-- Data for review follows --

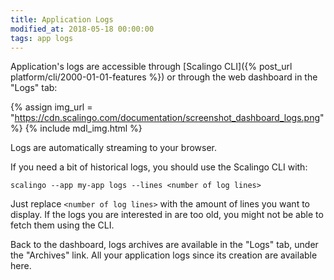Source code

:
 ```yaml
---
title: Application Logs
modified_at: 2018-05-18 00:00:00
tags: app logs
---
```


Application's logs are accessible through [Scalingo CLI]({% post_url
platform/cli/2000-01-01-features %}) or through the web dashboard in the "Logs" tab:

{% assign img_url = "https://cdn.scalingo.com/documentation/screenshot_dashboard_logs.png" %}
{% include mdl_img.html %}

Logs are automatically streaming to your browser.

If you need a bit of historical logs, you should use the Scalingo CLI with:

```
scalingo --app my-app logs --lines <number of log lines>
```

Just replace `<number of log lines>` with the amount of lines you want to display. If the logs you
are interested in are too old, you might not be able to fetch them using the CLI.

Back to the dashboard, logs archives are available in the "Logs" tab, under the "Archives" link. All
your application logs since its creation are available here.
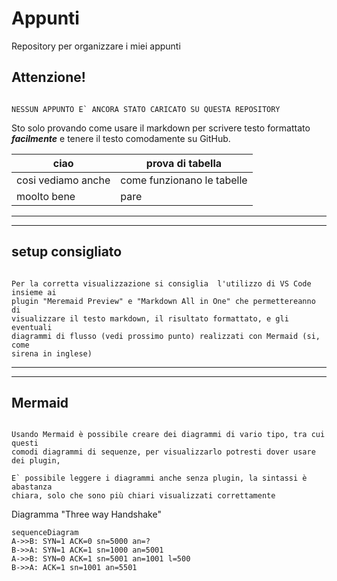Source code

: # Appunti

Repository per organizzare i miei appunti

## Attenzione!

``` 

NESSUN APPUNTO E` ANCORA STATO CARICATO SU QUESTA REPOSITORY
```

Sto solo provando come usare il markdown per scrivere testo formattato ***facilmente*** e tenere il testo comodamente su GitHub.

| ciao               | prova di tabella           |
| ------------------ | -------------------------- |
| cosi vediamo anche | come funzionano le tabelle |
| moolto bene        | pare                       |

---
---

## setup consigliato

```

Per la corretta visualizzazione si consiglia  l'utilizzo di VS Code insieme ai 
plugin "Meremaid Preview" e "Markdown All in One" che permettereanno di 
visualizzare il testo markdown, il risultato formattato, e gli eventuali 
diagrammi di flusso (vedi prossimo punto) realizzati con Mermaid (si, come 
sirena in inglese)

```

---
---

## Mermaid

```

Usando Mermaid è possibile creare dei diagrammi di vario tipo, tra cui questi 
comodi diagrammi di sequenze, per visualizzarlo potresti dover usare dei plugin,

E` possibile leggere i diagrammi anche senza plugin, la sintassi è abastanza 
chiara, solo che sono più chiari visualizzati correttamente
```

Diagramma "Three way Handshake"

```mermaid
sequenceDiagram
A->>B: SYN=1 ACK=0 sn=5000 an=?
B->>A: SYN=1 ACK=1 sn=1000 an=5001
A->>B: SYN=0 ACK=1 sn=5001 an=1001 l=500
B->>A: ACK=1 sn=1001 an=5501
```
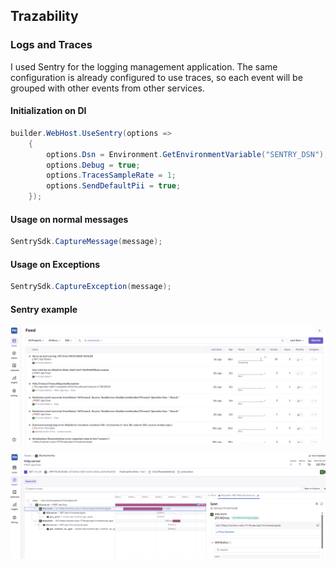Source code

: ## Trazability
### Logs and Traces

I used Sentry for the logging management application. The same configuration is already configured to use traces, so each event will be grouped with other events from other services.

#### Initialization on DI
```cs
builder.WebHost.UseSentry(options =>
    {
        options.Dsn = Environment.GetEnvironmentVariable("SENTRY_DSN");
        options.Debug = true;
        options.TracesSampleRate = 1;
        options.SendDefaultPii = true;
    });
```

#### Usage on normal messages
```cs
SentrySdk.CaptureMessage(message);
```

#### Usage on Exceptions
```cs
SentrySdk.CaptureException(message);
```

#### Sentry example
![Logs Example](img/trazability/logs-example.png "Logs Example")

![Trace Example](img/trazability/trace-example.png "Trace Example")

-- Data for review concluded --

**Work order**:
Scan the material above. Return every line containing the string "Usage".

**Finished task**:
#### Usage on normal messages
#### Usage on Exceptions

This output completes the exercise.